Monday, November 06, 2006

Where the real trouble lies

Kevin Carson articulates something I've been thinking but hadn't been able to put in words very well:

What are the most important issues in American politics? The ones you never hear about because the two major parties agree on them.

This points to something related that I've been thinking about: The real threat to liberty, at the moment, isn't right-wing religious fanatics who want to impose the Christian equivalent of sharia, or left-wing nutjobs who want to nationalize the economy; it's the so-called "vital center." Life under Christian reconstructionists or communists would be awful, but the chances of them taking over any time soon are slim. Most of the things I find most offensive, oppressive, and destructive about the state's current activities- the drug war is the big one here, but economic interventionism and public education rank highly too- are, indeed, the things that are simply taken for granted by both mainstream parties.

This seems to lend some credence to the increasingly popular notion that libertarians should try to recruit from leftists- however dreadful their proposed solutions may be, people on the far left are at least aware of the fact there is something terribly wrong with the narrow range of options permitted by "respectable" political opinion. They're less likely to be slaves to what "everyone knows" is acceptable, which creates an opportunity for libertarians. I'm less optimistic on this subject than the left-libertarians are, mostly due to observations made when debating with leftists on mailing lists during my my younger days, but I still think it's worth pursuing.



Stumble Upon Toolbar

2 comments:

John Markley said...

Well, I don't think libertarians should seek to get recruits ONLY from the left. Certainly, we should still seek to persuade Republicans as well. I used to be a Republican myself. My suspicion, though,is that by this point, the low-hanging fruit on that side of the spectrum has already been picked; I think that most people who still consider themselves Republicans after six years of Bush, the war, the domestic spending increases, etc. are probably not going to be readily converted at this point, even if they agree with us on a few issues. On the other hand, if Republican turnout is poor tomorrow, that may mean that some recently disillusioned conservatives may be potential recruits.

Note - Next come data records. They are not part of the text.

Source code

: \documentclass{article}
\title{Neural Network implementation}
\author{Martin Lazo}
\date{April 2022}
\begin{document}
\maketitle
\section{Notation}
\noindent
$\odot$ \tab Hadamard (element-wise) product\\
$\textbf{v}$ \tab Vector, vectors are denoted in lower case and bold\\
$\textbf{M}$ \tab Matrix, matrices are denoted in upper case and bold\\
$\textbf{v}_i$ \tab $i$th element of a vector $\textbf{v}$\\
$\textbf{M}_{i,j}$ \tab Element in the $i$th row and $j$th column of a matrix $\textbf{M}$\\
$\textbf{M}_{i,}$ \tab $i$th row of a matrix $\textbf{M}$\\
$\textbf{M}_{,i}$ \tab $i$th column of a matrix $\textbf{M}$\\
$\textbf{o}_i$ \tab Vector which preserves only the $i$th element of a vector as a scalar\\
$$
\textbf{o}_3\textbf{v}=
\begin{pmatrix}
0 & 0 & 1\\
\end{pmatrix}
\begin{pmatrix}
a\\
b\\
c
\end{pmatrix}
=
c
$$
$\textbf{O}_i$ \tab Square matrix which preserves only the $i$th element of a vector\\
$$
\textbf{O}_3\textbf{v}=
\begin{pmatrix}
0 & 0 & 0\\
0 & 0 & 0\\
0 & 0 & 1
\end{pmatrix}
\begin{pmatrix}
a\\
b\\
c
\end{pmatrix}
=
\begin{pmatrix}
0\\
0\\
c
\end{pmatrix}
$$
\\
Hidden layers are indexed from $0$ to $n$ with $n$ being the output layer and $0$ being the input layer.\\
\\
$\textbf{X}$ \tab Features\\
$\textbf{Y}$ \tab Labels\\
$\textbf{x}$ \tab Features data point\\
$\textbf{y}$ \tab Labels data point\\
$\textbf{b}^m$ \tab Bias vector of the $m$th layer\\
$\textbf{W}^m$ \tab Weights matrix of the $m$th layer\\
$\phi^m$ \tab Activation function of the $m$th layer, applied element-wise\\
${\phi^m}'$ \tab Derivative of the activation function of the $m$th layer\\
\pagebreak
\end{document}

I think the left may become a more fertile recruiting ground because, for the last few years, they've learned a hard lesson: sometimes your foes will be in control. Government abuses like Waco under the Clinton administration turned my old Republican self into a libertarian, by showing me how nasty the state can be; I'm hoping Bush will have a similar effect on some people on the left.

This has been a bit rambling; I'll probably organize it into a proper post later.

Quick summary of my opinion of foreign aid: I'm opposed. It's unjust to those who are forced to pay for it, and often hurts the recipient countries by propping up dictators, encouraging expensive public works boondoggles, and so on.

Kevin Carson said...

Thanks for the link. Your phrase about the menace of the "vital center" is a meme that deserves to be spread far and wide.

Chip, the problem with the right is that they're likely to be friendly to all the "free market" rhetoric for the wrong reasons. They claim to love small government and free markets, while worshipping a system whose primary result is government intervention.

I'm fairly sympathetic to the segments of the grass-roots right who are into homeschooling, gun rights, etc. But my impression of the mainstream right (the neocons and Hannidiots) is that they're essentially enemies who are willing to use our rhetoric.

The left, on the other hand, are friends who don't realize it yet. All the things they hate--the same things the mainstream right loves--are the result of government intervention. But they believe it's the "market."

The left generally hate the right things, and correctly identify the problems; they just lack the correct analysis of what's causing them. The phony free market right, on the other hand, uses superficial "free market" analysis to justify statism.